■ Requirement ■
The line holding "## 如何用KNN对手写数字进行识别分类" and all lines that follow it to the end of the data: return these exactly, and nothing more.
Data for analysis Start Marker
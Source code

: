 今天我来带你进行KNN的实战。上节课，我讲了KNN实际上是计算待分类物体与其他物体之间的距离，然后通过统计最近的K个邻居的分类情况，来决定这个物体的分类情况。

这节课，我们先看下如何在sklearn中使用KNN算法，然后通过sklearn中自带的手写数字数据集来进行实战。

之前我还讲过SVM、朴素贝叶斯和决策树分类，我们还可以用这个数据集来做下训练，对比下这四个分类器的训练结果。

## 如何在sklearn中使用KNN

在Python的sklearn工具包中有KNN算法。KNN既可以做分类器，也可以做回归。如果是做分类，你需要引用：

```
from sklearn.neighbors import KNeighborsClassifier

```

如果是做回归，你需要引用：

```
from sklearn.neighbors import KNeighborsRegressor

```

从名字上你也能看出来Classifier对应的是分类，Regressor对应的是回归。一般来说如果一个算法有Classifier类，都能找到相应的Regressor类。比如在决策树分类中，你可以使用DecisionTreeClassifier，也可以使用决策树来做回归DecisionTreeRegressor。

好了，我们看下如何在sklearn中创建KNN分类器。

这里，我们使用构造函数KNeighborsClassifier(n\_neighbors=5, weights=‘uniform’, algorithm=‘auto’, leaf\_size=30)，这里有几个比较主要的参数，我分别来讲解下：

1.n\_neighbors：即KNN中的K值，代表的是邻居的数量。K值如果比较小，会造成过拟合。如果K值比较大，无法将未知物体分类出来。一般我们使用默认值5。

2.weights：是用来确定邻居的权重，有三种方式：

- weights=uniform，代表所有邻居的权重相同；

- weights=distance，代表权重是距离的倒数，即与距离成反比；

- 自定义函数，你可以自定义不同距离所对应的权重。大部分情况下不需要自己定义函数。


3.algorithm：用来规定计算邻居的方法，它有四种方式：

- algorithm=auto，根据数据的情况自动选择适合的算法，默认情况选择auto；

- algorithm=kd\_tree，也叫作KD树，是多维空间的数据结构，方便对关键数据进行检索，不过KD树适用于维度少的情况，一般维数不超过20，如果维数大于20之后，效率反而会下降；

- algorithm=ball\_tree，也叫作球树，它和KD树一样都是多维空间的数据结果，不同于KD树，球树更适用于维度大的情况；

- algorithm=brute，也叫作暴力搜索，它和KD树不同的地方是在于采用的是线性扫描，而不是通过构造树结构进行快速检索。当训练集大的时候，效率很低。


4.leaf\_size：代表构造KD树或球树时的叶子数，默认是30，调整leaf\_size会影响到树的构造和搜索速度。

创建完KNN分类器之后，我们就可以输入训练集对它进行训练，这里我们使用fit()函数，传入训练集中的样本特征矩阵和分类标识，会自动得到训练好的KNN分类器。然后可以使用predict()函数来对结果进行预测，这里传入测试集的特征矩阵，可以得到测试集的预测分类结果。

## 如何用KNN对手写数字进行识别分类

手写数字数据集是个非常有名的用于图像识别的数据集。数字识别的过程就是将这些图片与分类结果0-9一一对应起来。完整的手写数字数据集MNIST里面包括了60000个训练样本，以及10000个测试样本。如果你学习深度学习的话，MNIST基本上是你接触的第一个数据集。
Data for analysis End Marker
■ Answer to the problem ■
## 如何用KNN对手写数字进行识别分类

手写数字数据集是个非常有名的用于图像识别的数据集。数字识别的过程就是将这些图片与分类结果0-9一一对应起来。完整的手写数字数据集MNIST里面包括了60000个训练样本，以及10000个测试样本。如果你学习深度学习的话，MNIST基本上是你接触的第一个数据集。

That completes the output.